SMRs and AMRs

Wednesday, June 06, 2012

Cutting our way to oblivion

House Bill Takes a Scythe to Spending

By JONATHAN WEISMAN, NYT

WASHINGTON — Financial regulators would lose hundreds of millions of dollars needed to implement the new Wall Street regulatory law. The Internal Revenue Service’s budget would not be increased, with a prohibition on cash transfers to implement the health care law. President Obama’s energy-efficiency and renewable energy efforts would be gutted, along with international climate change programs. And regulations to force new efficiency standards in federal buildings would be blocked.

Quietly, the House Appropriations Committee is working hard to undo much of the president’s first-term ambitions — or at least provoke a showdown with the White House ahead of the fall election.

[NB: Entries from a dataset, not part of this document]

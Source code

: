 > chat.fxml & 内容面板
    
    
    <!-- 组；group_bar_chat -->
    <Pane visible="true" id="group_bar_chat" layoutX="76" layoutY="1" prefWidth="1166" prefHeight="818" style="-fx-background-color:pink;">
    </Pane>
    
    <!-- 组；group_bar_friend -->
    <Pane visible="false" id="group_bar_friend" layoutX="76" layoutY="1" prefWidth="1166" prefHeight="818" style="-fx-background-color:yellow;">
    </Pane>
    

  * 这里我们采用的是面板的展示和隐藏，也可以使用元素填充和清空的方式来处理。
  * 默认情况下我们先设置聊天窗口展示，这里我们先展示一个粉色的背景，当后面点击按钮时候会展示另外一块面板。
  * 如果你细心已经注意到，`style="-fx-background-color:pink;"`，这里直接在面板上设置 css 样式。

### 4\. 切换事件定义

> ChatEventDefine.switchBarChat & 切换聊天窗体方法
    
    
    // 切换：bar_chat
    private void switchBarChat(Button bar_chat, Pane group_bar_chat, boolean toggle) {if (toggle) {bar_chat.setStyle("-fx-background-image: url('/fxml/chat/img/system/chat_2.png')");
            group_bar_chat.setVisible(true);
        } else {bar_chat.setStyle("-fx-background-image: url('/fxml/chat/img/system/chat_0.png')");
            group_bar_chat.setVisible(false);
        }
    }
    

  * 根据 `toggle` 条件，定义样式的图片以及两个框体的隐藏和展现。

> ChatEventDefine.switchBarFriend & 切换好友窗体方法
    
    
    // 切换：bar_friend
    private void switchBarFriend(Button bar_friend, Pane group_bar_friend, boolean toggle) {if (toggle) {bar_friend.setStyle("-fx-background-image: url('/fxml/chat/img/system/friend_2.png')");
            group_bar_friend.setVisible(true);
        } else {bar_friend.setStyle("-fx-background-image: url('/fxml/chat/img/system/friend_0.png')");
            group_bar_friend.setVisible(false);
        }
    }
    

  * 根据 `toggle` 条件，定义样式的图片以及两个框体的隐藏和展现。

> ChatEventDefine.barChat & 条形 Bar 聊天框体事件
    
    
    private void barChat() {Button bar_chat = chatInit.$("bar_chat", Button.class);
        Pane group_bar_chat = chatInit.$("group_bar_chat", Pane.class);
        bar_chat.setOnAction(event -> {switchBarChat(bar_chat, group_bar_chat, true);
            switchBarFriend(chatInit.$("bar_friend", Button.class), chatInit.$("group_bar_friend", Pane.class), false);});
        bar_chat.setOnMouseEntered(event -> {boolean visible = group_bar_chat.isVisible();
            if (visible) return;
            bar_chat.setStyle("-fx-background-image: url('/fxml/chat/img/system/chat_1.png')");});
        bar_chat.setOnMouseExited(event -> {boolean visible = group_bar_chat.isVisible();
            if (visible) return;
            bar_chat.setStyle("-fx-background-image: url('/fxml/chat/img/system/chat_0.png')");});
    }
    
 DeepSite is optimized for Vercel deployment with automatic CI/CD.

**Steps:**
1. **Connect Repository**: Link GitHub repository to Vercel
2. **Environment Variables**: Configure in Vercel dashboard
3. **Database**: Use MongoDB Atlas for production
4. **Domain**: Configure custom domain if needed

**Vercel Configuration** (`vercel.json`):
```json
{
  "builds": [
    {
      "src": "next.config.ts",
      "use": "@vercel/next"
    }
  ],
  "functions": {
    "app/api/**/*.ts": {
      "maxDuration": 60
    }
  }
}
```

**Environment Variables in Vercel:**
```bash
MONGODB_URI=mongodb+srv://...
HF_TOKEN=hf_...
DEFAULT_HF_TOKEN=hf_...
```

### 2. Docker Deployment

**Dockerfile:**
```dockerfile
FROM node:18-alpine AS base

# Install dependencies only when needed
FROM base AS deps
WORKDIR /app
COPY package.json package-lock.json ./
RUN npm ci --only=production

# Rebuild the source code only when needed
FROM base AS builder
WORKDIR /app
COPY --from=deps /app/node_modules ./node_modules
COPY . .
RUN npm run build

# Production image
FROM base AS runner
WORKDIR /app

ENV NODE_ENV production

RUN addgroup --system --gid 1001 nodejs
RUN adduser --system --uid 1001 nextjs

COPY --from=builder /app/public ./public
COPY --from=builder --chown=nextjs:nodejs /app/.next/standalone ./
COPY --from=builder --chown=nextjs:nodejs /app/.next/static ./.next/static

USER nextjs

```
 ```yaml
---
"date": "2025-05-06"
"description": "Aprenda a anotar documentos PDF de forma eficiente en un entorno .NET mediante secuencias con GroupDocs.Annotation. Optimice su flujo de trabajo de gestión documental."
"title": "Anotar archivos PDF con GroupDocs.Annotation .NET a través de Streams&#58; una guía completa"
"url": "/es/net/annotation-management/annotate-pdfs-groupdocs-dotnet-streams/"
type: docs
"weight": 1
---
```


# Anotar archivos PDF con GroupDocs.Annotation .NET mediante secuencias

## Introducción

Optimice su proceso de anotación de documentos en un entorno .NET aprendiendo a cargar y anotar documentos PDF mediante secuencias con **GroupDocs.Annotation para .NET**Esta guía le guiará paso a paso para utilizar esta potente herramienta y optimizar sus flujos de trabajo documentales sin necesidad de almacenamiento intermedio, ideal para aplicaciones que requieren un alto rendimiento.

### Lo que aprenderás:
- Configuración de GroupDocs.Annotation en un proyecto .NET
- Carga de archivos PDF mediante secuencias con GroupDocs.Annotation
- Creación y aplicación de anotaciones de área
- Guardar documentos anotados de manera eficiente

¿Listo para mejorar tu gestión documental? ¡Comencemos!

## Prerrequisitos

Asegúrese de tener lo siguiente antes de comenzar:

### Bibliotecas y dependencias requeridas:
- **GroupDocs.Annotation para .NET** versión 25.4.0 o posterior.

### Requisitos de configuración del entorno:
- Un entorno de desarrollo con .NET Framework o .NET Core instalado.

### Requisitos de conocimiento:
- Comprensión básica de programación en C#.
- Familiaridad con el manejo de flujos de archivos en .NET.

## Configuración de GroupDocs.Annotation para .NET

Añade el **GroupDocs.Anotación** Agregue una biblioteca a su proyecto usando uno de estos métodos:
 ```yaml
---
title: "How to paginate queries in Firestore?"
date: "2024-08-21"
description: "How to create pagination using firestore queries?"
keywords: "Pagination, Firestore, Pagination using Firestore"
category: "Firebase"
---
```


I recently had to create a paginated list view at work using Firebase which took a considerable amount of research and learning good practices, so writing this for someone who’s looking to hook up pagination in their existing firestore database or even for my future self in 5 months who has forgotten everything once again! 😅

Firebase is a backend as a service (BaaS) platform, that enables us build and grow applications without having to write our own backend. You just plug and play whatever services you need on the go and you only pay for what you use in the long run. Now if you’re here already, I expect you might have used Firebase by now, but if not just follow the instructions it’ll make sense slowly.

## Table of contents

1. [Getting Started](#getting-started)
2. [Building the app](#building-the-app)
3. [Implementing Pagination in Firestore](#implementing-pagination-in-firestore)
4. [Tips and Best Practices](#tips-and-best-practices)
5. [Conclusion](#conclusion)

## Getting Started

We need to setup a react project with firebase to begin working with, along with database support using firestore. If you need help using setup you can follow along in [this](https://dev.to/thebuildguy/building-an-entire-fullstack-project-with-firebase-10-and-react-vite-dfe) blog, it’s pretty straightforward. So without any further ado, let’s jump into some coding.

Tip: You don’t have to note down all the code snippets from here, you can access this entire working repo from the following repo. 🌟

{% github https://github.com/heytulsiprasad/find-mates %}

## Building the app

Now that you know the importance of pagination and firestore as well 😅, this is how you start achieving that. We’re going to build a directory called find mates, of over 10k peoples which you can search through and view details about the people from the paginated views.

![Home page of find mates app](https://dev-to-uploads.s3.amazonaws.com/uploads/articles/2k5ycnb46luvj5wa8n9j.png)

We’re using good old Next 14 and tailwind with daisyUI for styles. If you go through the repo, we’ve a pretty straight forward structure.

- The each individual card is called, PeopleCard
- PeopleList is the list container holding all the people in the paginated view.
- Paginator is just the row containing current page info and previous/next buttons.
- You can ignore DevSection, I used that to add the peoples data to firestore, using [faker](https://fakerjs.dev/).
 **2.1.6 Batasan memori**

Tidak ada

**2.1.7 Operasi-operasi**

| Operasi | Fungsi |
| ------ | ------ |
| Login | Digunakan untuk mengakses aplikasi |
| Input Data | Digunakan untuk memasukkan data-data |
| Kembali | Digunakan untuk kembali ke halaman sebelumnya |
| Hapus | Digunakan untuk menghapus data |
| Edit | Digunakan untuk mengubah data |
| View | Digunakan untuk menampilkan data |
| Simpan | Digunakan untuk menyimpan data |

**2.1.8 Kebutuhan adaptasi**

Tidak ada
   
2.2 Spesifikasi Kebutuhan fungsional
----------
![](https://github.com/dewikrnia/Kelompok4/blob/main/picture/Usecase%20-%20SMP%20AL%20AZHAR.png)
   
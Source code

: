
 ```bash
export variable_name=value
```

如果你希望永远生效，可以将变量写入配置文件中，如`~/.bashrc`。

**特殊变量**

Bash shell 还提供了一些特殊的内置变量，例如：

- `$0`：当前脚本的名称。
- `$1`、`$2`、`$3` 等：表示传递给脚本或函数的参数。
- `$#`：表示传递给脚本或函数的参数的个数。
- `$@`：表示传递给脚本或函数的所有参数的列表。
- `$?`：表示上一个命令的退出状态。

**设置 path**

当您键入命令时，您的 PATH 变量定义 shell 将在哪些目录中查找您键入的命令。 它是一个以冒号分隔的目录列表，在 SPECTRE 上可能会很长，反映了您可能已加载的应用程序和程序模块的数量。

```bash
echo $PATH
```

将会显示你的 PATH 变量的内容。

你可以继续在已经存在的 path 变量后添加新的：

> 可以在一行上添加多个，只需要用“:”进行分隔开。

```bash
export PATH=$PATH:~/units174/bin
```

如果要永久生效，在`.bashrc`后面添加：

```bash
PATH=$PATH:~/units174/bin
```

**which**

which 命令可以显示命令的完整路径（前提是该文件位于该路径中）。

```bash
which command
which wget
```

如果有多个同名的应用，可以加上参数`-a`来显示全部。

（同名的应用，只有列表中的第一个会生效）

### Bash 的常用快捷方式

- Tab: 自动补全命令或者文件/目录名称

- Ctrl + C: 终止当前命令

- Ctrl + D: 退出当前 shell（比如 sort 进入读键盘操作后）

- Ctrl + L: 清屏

On Tuesday, the committee introduced a new agriculture spending bill that slashes the administration’s request for the Commodity Futures Trading Commission by 41 percent as the agency gears up to begin regulation of the $300 trillion swaps market, assigned it by the Dodd-Frank Wall Street regulatory law. On Wednesday, the House moved toward final passage of an energy and water spending bill that would bring spending on energy efficiency and renewable energy to its lowest level since 2006, during the more oil-friendly Bush years.

“I don’t think there’s any question the policy that we’re trying to promote is one of fiscal prudence, but also if we feel the sort of green initiatives the president has been about are not yielding the result that was intended and the mission is not one that we would support, certainly we would focus on trying to end that,” Representative Eric Cantor of Virginia, the House majority leader, said in an interview. “There are policy implications any time you go about affecting spending levels.”